Brazilian President Jair Bolsonaro’s ambitious pension reform bill passed an initial vote in Congress Wednesday, a major step for his efforts to boost confidence in the country’s largest economy.
Passing 379 to 131 in the first of two votes, the lower house of Brazil’s Congress approved the reform measure, a boon for Bolsonaro whose signature economic policy has faced stiff resistance from trade unions and a hostile Congress.
The reform will result in significant savings for the government and finally establish a minimum retirement age for Brazilians. While the bill still faces a number of legislative hurdles before becoming law, including amendments that could sap its strength, the draft legislation has now overcome its most challenging obstacle.
In an emotional speech, House Speaker Rodrigo Maia said lawmakers’ leading role in the reform strengthens Brazil’s democracy and will eventually bring investors back to the country.
Brazil spends much more on its pensions than most peer countries, and offers more generous terms, particularly to its well-paid civil servants, many of whom retire in their 50s. The vast, multi-billion dollar deficits in its pension funds are driving up Brazil’s public debt to unsustainable levels and risk consuming the entirety of the federal budget.
Already Brazil spends ten times more on payments to retirees than on education. With a rapidly ageing population, and a constitutional limit on public spending, the current system is a ticking time bomb that threatens to devastate the country’s fragile economy and condemn Brazil to many more years of sub-par growth.
Bolsonaro took to Twitter to praise the vote result and congratulated Maia for his role in its approval.
"Brazil is getting closer and closer to the path to jobs and prosperity," he wrote.
Opposition lawmakers, however, lambasted the proposed legislation, claiming that it served only to entrench Brazil’s current system of privileges and burden yet further the poor.

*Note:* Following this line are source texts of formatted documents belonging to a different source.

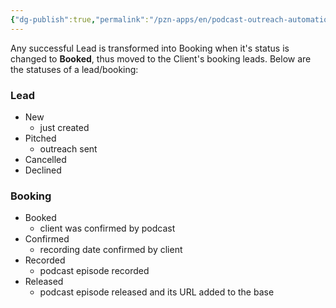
 ```yaml
---
{"dg-publish":true,"permalink":"/pzn-apps/en/podcast-outreach-automation-system/lead-and-booking-statuses/","dgHomeLink":false,"dgPassFrontmatter":false}
---
```


Any successful Lead is transformed into Booking when it's status is changed to **Booked**, thus moved to the Client's booking leads. Below are the statuses of a lead/booking:

### Lead
- New
	- just created
- Pitched
	- outreach sent
- Cancelled
- Declined

### Booking
- Booked
	- client was confirmed by podcast
- Confirmed
	- recording date confirmed by client
- Recorded
	- podcast episode recorded
- Released
	- podcast episode released and its URL added to the base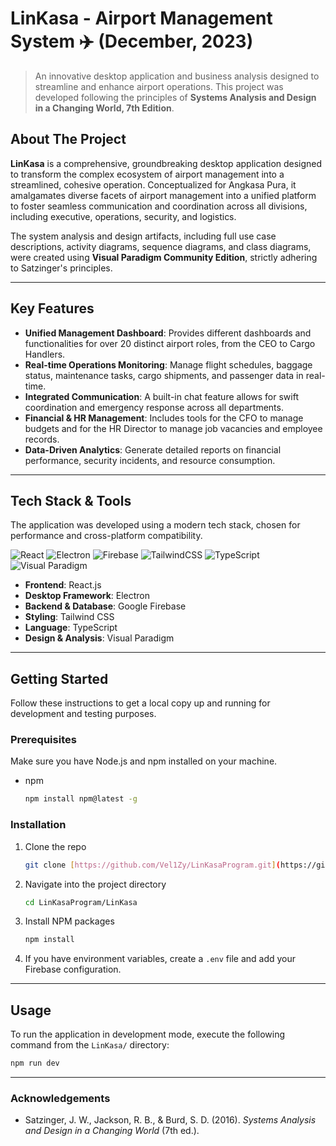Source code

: # LinKasa - Airport Management System ✈️ (December, 2023)

> An innovative desktop application and business analysis designed to streamline and enhance airport operations. This project was developed following the principles of **Systems Analysis and Design in a Changing World, 7th Edition**.



## About The Project

**LinKasa** is a comprehensive, groundbreaking desktop application designed to transform the complex ecosystem of airport management into a streamlined, cohesive operation. Conceptualized for Angkasa Pura, it amalgamates diverse facets of airport management into a unified platform to foster seamless communication and coordination across all divisions, including executive, operations, security, and logistics.

The system analysis and design artifacts, including full use case descriptions, activity diagrams, sequence diagrams, and class diagrams, were created using **Visual Paradigm Community Edition**, strictly adhering to Satzinger's principles.

---

## Key Features

* **Unified Management Dashboard**: Provides different dashboards and functionalities for over 20 distinct airport roles, from the CEO to Cargo Handlers.
* **Real-time Operations Monitoring**: Manage flight schedules, baggage status, maintenance tasks, cargo shipments, and passenger data in real-time.
* **Integrated Communication**: A built-in chat feature allows for swift coordination and emergency response across all departments.
* **Financial & HR Management**: Includes tools for the CFO to manage budgets and for the HR Director to manage job vacancies and employee records.
* **Data-Driven Analytics**: Generate detailed reports on financial performance, security incidents, and resource consumption.

---

## Tech Stack & Tools

The application was developed using a modern tech stack, chosen for performance and cross-platform compatibility.

![React](https://img.shields.io/badge/react-%2320232a.svg?style=for-the-badge&logo=react&logoColor=%2361DAFB)
![Electron](https://img.shields.io/badge/Electron-191970?style=for-the-badge&logo=Electron&logoColor=white)
![Firebase](https://img.shields.io/badge/firebase-%23039BE5.svg?style=for-the-badge&logo=firebase&logoColor=white)
![TailwindCSS](https://img.shields.io/badge/tailwindcss-%2338B2AC.svg?style=for-the-badge&logo=tailwind-css&logoColor=white)
![TypeScript](https://img.shields.io/badge/typescript-%23007ACC.svg?style=for-the-badge&logo=typescript&logoColor=white)
![Visual Paradigm](https://img.shields.io/badge/Visual%20Paradigm-1793D1?style=for-the-badge&logo=visual-paradigm&logoColor=white)

* **Frontend**: React.js
* **Desktop Framework**: Electron
* **Backend & Database**: Google Firebase
* **Styling**: Tailwind CSS
* **Language**: TypeScript
* **Design & Analysis**: Visual Paradigm

---

## Getting Started

Follow these instructions to get a local copy up and running for development and testing purposes.

### Prerequisites

Make sure you have Node.js and npm installed on your machine.

* npm
    ```sh
    npm install npm@latest -g
    ```

### Installation

1.  Clone the repo
    ```sh
    git clone [https://github.com/Vel1Zy/LinKasaProgram.git](https://github.com/Vel1Zy/LinKasaProgram.git)
    ```
2.  Navigate into the project directory
    ```sh
    cd LinKasaProgram/LinKasa
    ```
3.  Install NPM packages
    ```sh
    npm install
    ```
4.  If you have environment variables, create a `.env` file and add your Firebase configuration.

---

## Usage

To run the application in development mode, execute the following command from the `LinKasa/` directory:

```sh
npm run dev
```

---

### Acknowledgements

- Satzinger, J. W., Jackson, R. B., & Burd, S. D. (2016). _Systems Analysis and Design in a Changing World_ (7th ed.).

“A lamentable decision of a majority who voted just looking at numbers, and not at people,” Alessandro Molon, the leader of the opposition, said. “We are going to fight now to reduce the negative impact of this reform via amendments.”
The demonstraters outside Congress shared the opposition’s sentiment.
Protestor Maria Silva Vasconcellos said the working class was living in “misery.”
“Before they mess with the pockets of the poor, they have to reach inside their own pockets, because there are many people there (in Congress) retiring at 40, 50 years (old), and we have to die to retire,” the 54-year-old domestic worker said.
As it currently stands, the bill would set a minimum retirement age of 65 for men and 62 for women, with a transition period of 12 to 14 years. If enacted as approved by the lower house, the legislation would save the state over 900 billion reais ($236 billion) over a decade.
Yet lawmakers still have to debate a handful of proposed amendments that could reduce those projected savings. A second vote in the lower house is likely by the end of the week; as with the first, it will require a three-fifths’ majority to pass. After that it heads to the Senate where it needs to pass twice with the same margin.
Rogerio Marinho, the special secretary for pensions and jobs at the economy ministry, said that the government would work to minimise the impact of any amendments, adding that the first-round vote tally had been a “positive surprise.”
Over the past six months Brazilian asset prices have largely followed the ebbs and flows of the pension reform negotiations. Ahead of the vote on Wednesday, Brazilian stocks rose sharply while the real strengthened as investors began to see the public finances of Latin America’s largest economy move onto a more sustainable footing.
Progress on the pensions issue is also likely to increase bets on an interest rate cut, possibly as early as this month. Brazil’s central bank has long made clear that it sees headway on economic reforms as an essential precondition to any monetary easing.
Still, the reform alone is unlikely to result in an investor stampede to Brazilian assets. Overhauling the heavily-indebted social security system arguable represents only the bare minimum needed to keep the economy afloat. Without further reforms, notably privatisations and a shake-up of Brazil’s notoriously onerous tax system, the country is unlikely to attract a huge surge in foreign investment.
“Investors will now be looking for a potential improvement in sentiment and a stronger growth profile,” said Alberto Ramos, the chief Latin America economist at Goldman Sachs Group Inc. “If the economy fails to strengthen, no matter how gradually, the market may become disappointed and come to the view that social security was oversold in terms of its importance to turning around a long struggling economy.”
The reform’s approval is due less to President Jair Bolsonaro, a lukewarm advocate of the bill, than to Maia who has negotiated relentlessly for the overhaul since he first took over the role during the government of President Michel Temer. “Without Rodrigo Maia we would not have got to this moment,” Waldir Soares de Oliveira, a lawmaker from Bolsonaro’s own PSL party, said as he declared his vote in favour of the reform.
Even as the lower house was preparing to vote, Bolsonaro was still calling for lawmakers to carve out more favourable terms in the bill for police officers.
While much of the work on the bill was overseen by economy minister Paulo Guedes, he has recently distanced himself from the latest version of the text, frustrated that lawmakers ditched his proposal for an individual savings plan and excluded state and municipal governments’ pension obligations from the text.